Yorkshire thrash anyone?  It might not be as conservative as their native tea, but Sworn Amongst certainly never intended their sound to be anything less than an unrestrained and phosphorous affair.  It’s fair to say their set grew stronger, with final song Rules Of Engagement making it’s impression to provide the bone-crunching finisher before the main act.

For fans, raw passion and blunt aggression is their hunger and fortunately for them Annihilator fed their gluttony in frequent and vivacious mouthfuls.  Ambush did exactly what a thrash song of it’s title is meant to do by opening the performance in frenzied fashion.

Aiming high and setting the standard from the off, there was never one hurdle too many, and if anything, Jeff Waters and Dave Padden made things look simple in their enjoyment, alongside bassist Alberto Campuzano and drummer Carlos Cantatore.

To say that Waters is revered as one of metal’s finest guitarists may be an understatement. Waters is the penultimate member of Annihilator, conceiving his love-child in 1984 and achieving a debut album by 1989, before turning down Dave Mustaine’s offer to join Megadeth.  Now that’s dedication.

His experience shone through in King Of The Kill, where his fretboard lit up in display. Every red dot of light illuminated the neck like a runway, though clearly he didn’t need any direction in landing every precise stroke and note.

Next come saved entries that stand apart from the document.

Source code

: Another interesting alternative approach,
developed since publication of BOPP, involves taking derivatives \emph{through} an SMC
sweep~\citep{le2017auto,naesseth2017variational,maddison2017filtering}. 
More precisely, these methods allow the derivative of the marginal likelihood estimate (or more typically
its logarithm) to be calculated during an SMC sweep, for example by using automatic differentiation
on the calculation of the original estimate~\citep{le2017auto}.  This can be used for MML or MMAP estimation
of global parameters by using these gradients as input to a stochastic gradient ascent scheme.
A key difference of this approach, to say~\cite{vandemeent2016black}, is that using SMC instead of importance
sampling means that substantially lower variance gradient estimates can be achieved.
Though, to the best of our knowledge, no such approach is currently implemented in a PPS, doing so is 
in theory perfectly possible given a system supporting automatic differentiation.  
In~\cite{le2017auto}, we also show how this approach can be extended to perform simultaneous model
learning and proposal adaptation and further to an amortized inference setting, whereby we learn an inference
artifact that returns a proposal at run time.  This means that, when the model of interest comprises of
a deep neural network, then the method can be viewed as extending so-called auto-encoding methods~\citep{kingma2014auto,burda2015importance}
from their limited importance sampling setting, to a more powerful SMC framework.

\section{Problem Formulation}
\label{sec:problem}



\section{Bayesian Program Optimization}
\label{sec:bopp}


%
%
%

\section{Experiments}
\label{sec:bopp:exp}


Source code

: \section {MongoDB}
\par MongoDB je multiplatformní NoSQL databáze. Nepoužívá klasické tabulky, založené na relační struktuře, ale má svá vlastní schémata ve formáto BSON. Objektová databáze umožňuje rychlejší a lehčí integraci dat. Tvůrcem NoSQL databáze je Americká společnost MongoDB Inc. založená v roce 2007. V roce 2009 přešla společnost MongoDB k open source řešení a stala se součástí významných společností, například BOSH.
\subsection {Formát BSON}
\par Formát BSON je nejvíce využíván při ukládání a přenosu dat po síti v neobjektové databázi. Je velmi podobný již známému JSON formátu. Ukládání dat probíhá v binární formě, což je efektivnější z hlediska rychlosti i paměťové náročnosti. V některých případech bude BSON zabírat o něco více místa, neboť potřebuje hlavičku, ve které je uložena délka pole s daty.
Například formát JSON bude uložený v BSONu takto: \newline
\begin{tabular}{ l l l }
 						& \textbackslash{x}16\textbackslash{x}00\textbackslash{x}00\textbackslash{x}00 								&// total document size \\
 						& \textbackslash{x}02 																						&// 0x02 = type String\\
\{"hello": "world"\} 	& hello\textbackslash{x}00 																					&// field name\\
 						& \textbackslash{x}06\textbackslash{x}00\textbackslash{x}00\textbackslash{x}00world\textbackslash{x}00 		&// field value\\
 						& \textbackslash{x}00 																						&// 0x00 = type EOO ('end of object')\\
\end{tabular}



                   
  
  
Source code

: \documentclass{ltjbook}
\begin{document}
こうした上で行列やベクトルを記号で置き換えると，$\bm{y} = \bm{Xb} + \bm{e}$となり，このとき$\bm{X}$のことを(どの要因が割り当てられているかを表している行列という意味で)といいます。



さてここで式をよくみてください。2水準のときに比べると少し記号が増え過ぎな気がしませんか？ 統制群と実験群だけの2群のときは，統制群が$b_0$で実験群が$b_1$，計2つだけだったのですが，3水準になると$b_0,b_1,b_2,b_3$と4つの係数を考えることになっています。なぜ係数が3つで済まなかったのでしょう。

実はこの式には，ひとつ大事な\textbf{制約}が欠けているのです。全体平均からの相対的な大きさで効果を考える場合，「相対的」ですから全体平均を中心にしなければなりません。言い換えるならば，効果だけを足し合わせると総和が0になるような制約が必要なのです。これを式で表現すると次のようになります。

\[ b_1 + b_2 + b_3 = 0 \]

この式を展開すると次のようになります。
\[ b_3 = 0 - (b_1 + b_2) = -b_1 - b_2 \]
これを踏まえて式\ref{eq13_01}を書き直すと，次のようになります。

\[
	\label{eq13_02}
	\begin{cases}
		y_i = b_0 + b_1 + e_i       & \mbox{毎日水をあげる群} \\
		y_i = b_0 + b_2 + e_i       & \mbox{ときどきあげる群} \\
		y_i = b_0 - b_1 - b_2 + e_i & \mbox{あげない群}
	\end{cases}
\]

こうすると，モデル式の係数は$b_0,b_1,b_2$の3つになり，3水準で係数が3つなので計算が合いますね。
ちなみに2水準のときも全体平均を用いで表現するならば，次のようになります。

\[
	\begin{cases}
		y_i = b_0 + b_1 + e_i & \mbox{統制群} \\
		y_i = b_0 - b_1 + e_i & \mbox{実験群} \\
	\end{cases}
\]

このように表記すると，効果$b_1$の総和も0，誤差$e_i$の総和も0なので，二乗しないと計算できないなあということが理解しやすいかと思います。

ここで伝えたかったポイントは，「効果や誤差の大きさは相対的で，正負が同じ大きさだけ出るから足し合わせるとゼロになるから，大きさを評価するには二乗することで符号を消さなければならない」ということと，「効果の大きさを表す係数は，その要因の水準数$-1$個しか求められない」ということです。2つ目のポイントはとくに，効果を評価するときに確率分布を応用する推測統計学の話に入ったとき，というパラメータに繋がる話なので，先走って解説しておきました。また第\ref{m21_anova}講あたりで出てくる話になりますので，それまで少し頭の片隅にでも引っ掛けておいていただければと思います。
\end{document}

If he or any other of his band members needed extra assistance for anything, it was for the sound problems that perpetually attempted to jeopardise the set like a parasitical nuisance. Despite it, Annihilator focused on delivering for their fans and, after Waters was told that his set would have to be cut by three to four songs, he allowed fans to make a two-out-of-three song choice, to which the cheer factor deemed Phantasmagoria and Alice In Hell worthy of finishing the show.

Democracy prevailed and with fine results, as both provided a massive consolation for the premature set.  From the nostalgic rockers to the fresh-faced adolescents, Alice In Hell sent the mosh hot-spots into bustling disarray to end what was a good night for casual onlookers and a great night for the thrash buffs.

What is most satisfying about Annihilator is not just their straight-up honest approach to their sound but also the fact that in an intimate setting such as this one, there’s an inescapable charm.

They’re steely advocates of a ‘meat and potato’ mentality and if you couple that with some stalwart musicianship, you have yourself a great combination.  In truth, Annihilator will never gain the commercial recognition achieved by any of the so called ‘big four’, but that’s not a bad thing.